North Dakota lawmakers met to discuss the financial impact of legalizing recreational marijuana, in light of an upcoming ballot measure in November. The debate revolved around estimating sales tax revenue and the overall costs of legalization, including social impacts and potential state agency expenses not outlined in the measure.

Tax Commissioner Brian Kroshus provided a rough estimate of $7.281 million in sales tax revenue every two years based on a 5% rate, but acknowledged the speculative nature of the figure. The ballot measure does not specify a tax rate, leaving that decision to the Legislature.

Advocates of the measure presented their own revenue projections, citing an average annual income of $19.46 million from six other states, with a low estimate of $7.65 million. The legislative panel approved estimates of $10.3 million in revenue, $8.3 million in expenditures, and additional costs related to behavioral health and social impacts.

The discussion delved into specific expenses, such as the State Highway Patrol’s projected $4 million expenditure on oral fluid screening devices in anticipation of increased marijuana usage on roadways. Lawmakers questioned the necessity of such a significant expenditure, with some expressing concerns about bias in the cost estimation process.

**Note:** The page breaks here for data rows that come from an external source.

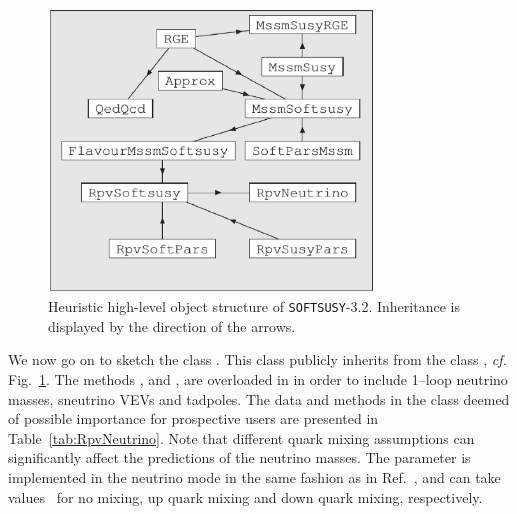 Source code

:\documentclass[pdflatex,final,3p,times]{elsarticle}
\def\SOFTSUSY{{\tt SOFTSUSY}}
\begin{document}
\begin{figure}
\begin{center}
\includegraphics[width=245pt]{neutobj.eps}
\end{center}
\caption{Heuristic high-level object structure of \SOFTSUSY-3.2. Inheritance is
displayed by the direction of the arrows. \label{fig:objstruc}}
\end{figure}


We now go on to sketch the class .  This class
publicly inherits from the class , \textit{cf.} Fig.~\ref{fig:objstruc}. 
The  methods ,   
and  ,   are overloaded  in  in order to 
include 1--loop neutrino masses, sneutrino VEVs and tadpoles.
The data and methods in the
 class deemed of possible importance for prospective
users are presented in Table~\ref{tab:RpvNeutrino}.
Note that different quark mixing 
assumptions can significantly 
affect the predictions of the neutrino masses. The  parameter is
implemented   in the neutrino mode in the same fashion as in
Ref.~\cite{Allanach:2001kg}, and can take values ~for no mixing,
up quark mixing and down quark mixing, respectively.
\end{document}
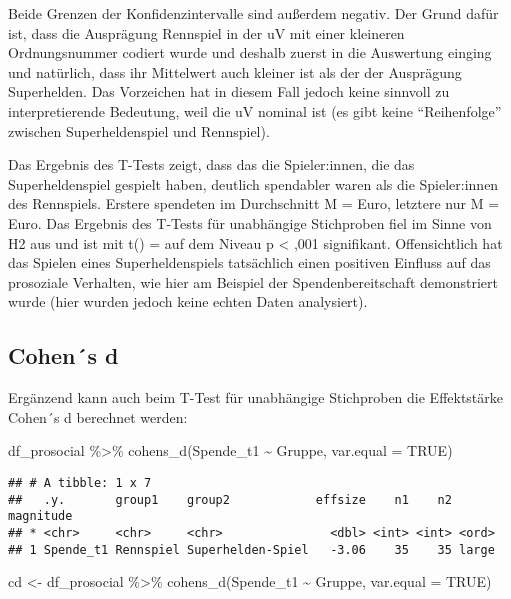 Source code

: \documentclass[
]{book}
\newenvironment{Shaded}{\begin{snugshade}}{\end{snugshade}}
\newcommand{\AttributeTok}[1]{\textcolor[rgb]{0.77,0.63,0.00}{#1}}
\newcommand{\ConstantTok}[1]{\textcolor[rgb]{0.00,0.00,0.00}{#1}}
\newcommand{\FunctionTok}[1]{\textcolor[rgb]{0.00,0.00,0.00}{#1}}
\newcommand{\NormalTok}[1]{#1}
\newcommand{\OtherTok}[1]{\textcolor[rgb]{0.56,0.35,0.01}{#1}}
\newcommand{\SpecialCharTok}[1]{\textcolor[rgb]{0.00,0.00,0.00}{#1}}
\begin{document}
Beide Grenzen der Konfidenzintervalle sind außerdem negativ. Der Grund dafür ist, dass die Ausprägung Rennspiel in der uV mit einer kleineren Ordnungsnummer codiert wurde und deshalb zuerst in die Auswertung einging und natürlich, dass ihr Mittelwert auch kleiner ist als der der Ausprägung Superhelden. Das Vorzeichen hat in diesem Fall jedoch keine sinnvoll zu interpretierende Bedeutung, weil die uV nominal ist (es gibt keine ``Reihenfolge'' zwischen Superheldenspiel und Rennspiel).

Das Ergebnis des T-Tests zeigt, dass das die Spieler:innen, die das Superheldenspiel gespielt haben, deutlich spendabler waren als die Spieler:innen des Rennspiels. Erstere spendeten im Durchschnitt M =  Euro, letztere nur M =  Euro. Das Ergebnis des T-Tests für unabhängige Stichproben fiel im Sinne von H2 aus und ist mit t() =  auf dem Niveau p \textless{} ,001 signifikant. Offensichtlich hat das Spielen eines Superheldenspiels tatsächlich einen positiven Einfluss auf das prosoziale Verhalten, wie hier am Beispiel der Spendenbereitschaft demonstriert wurde (hier wurden jedoch keine echten Daten analysiert).

\hypertarget{cohens-d-1}{%
\subsection{Cohen´s d}\label{cohens-d-1}}

Ergänzend kann auch beim T-Test für unabhängige Stichproben die Effektstärke Cohen´s d berechnet werden:

\begin{Shaded}
\begin{Highlighting}[]
\NormalTok{df\_prosocial }\SpecialCharTok{\%\textgreater{}\%} 
  \FunctionTok{cohens\_d}\NormalTok{(Spende\_t1 }\SpecialCharTok{\textasciitilde{}}\NormalTok{ Gruppe, }\AttributeTok{var.equal =} \ConstantTok{TRUE}\NormalTok{) }
\end{Highlighting}
\end{Shaded}

\begin{verbatim}
## # A tibble: 1 x 7
##   .y.       group1    group2            effsize    n1    n2 magnitude
## * <chr>     <chr>     <chr>               <dbl> <int> <int> <ord>    
## 1 Spende_t1 Rennspiel Superhelden-Spiel   -3.06    35    35 large
\end{verbatim}

\begin{Shaded}
\begin{Highlighting}[]
\NormalTok{cd }\OtherTok{\textless{}{-}}\NormalTok{ df\_prosocial }\SpecialCharTok{\%\textgreater{}\%} 
  \FunctionTok{cohens\_d}\NormalTok{(Spende\_t1 }\SpecialCharTok{\textasciitilde{}}\NormalTok{ Gruppe, }\AttributeTok{var.equal =} \ConstantTok{TRUE}\NormalTok{) }
\end{Highlighting}
\end{Shaded}
\end{document}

Senator Jerry Klein noted that for many voters, revenue may not be the determining factor in their decision on the marijuana legalization measure. North Dakota has previously rejected similar measures in 2018 and 2022, while 24 states have already legalized recreational marijuana. The panel also assessed a potential $3.15 billion two-year cost for the state if voters approve a measure to eliminate local property taxes based on assessed value, requiring replacement revenue for local governments.